= ACTIVITY =
Which lines in the records below contain the word "circuits"? Copy each of them.

= PROVIDED RECORDS =
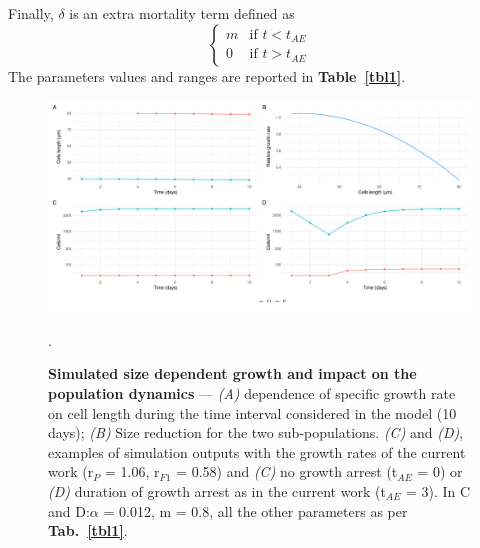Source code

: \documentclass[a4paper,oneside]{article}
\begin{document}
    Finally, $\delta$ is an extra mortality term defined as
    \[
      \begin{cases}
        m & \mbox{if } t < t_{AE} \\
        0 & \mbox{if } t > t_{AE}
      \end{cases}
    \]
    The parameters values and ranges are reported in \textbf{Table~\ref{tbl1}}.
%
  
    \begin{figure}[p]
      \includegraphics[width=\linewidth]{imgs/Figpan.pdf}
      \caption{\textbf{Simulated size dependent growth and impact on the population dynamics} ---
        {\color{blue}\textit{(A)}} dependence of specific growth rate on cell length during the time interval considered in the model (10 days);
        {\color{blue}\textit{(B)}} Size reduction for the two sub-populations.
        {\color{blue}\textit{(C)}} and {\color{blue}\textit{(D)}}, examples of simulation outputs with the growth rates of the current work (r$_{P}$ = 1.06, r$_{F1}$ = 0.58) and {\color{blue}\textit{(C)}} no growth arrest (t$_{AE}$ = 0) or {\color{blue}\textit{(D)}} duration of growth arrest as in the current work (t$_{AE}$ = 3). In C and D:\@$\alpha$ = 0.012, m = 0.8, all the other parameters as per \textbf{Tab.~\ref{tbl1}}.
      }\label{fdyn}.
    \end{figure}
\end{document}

---

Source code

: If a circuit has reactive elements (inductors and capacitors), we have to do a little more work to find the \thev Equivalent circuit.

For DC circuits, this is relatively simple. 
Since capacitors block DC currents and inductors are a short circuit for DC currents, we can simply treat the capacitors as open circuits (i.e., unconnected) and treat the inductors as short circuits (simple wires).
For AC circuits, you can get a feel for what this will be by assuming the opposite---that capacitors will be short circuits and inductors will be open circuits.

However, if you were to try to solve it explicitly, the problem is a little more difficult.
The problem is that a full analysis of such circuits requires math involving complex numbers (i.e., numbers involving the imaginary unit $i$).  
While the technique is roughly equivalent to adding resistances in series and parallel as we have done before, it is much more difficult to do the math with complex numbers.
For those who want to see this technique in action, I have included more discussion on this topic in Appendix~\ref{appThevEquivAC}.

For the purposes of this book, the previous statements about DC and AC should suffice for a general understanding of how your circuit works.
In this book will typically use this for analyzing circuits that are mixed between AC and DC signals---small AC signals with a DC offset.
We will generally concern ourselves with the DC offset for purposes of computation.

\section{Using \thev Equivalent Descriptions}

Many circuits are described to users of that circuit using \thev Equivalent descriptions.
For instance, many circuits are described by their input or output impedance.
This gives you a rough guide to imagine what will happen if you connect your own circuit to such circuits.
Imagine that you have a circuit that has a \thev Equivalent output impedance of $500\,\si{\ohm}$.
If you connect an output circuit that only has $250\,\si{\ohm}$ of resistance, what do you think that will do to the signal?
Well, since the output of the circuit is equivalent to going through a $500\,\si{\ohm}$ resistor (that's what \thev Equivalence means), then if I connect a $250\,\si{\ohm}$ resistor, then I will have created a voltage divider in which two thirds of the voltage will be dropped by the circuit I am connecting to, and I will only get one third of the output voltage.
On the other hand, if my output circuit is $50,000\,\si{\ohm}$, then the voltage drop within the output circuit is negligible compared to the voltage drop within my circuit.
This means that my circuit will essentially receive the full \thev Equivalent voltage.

* * *

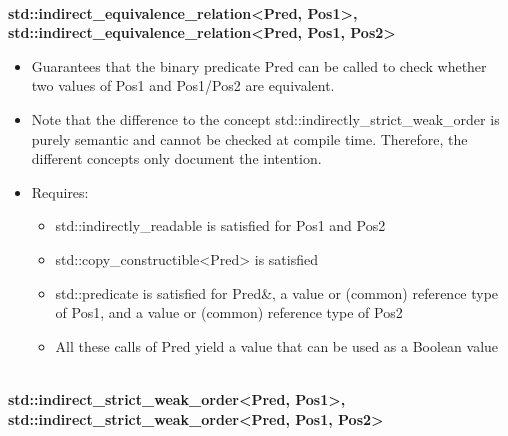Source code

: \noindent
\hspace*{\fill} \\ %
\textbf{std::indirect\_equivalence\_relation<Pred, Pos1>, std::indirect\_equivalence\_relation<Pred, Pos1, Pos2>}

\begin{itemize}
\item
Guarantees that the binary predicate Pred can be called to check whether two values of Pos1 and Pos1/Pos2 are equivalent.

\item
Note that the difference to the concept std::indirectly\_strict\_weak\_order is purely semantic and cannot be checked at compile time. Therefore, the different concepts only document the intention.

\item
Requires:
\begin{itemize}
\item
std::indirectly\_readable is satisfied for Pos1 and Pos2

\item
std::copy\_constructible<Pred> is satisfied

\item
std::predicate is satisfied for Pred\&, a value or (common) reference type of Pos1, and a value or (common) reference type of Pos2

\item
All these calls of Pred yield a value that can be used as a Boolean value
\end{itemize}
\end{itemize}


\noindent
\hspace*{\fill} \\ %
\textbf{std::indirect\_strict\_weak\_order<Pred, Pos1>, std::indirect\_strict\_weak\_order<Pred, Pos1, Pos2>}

= REPLY TO THE EXERCISE =
For DC circuits, this is relatively simple. 
Since capacitors block DC currents and inductors are a short circuit for DC currents, we can simply treat the capacitors as open circuits (i.e., unconnected) and treat the inductors as short circuits (simple wires).
For AC circuits, you can get a feel for what this will be by assuming the opposite---that capacitors will be short circuits and inductors will be open circuits.
The problem is that a full analysis of such circuits requires math involving complex numbers (i.e., numbers involving the imaginary unit $i$).  
In this book will typically use this for analyzing circuits that are mixed between AC and DC signals---small AC signals with a DC offset.
Many circuits are described to users of that circuit using \thev Equivalent descriptions.
For instance, many circuits are described by their input or output impedance.
This gives you a rough guide to imagine what will happen if you connect your own circuit to such circuits.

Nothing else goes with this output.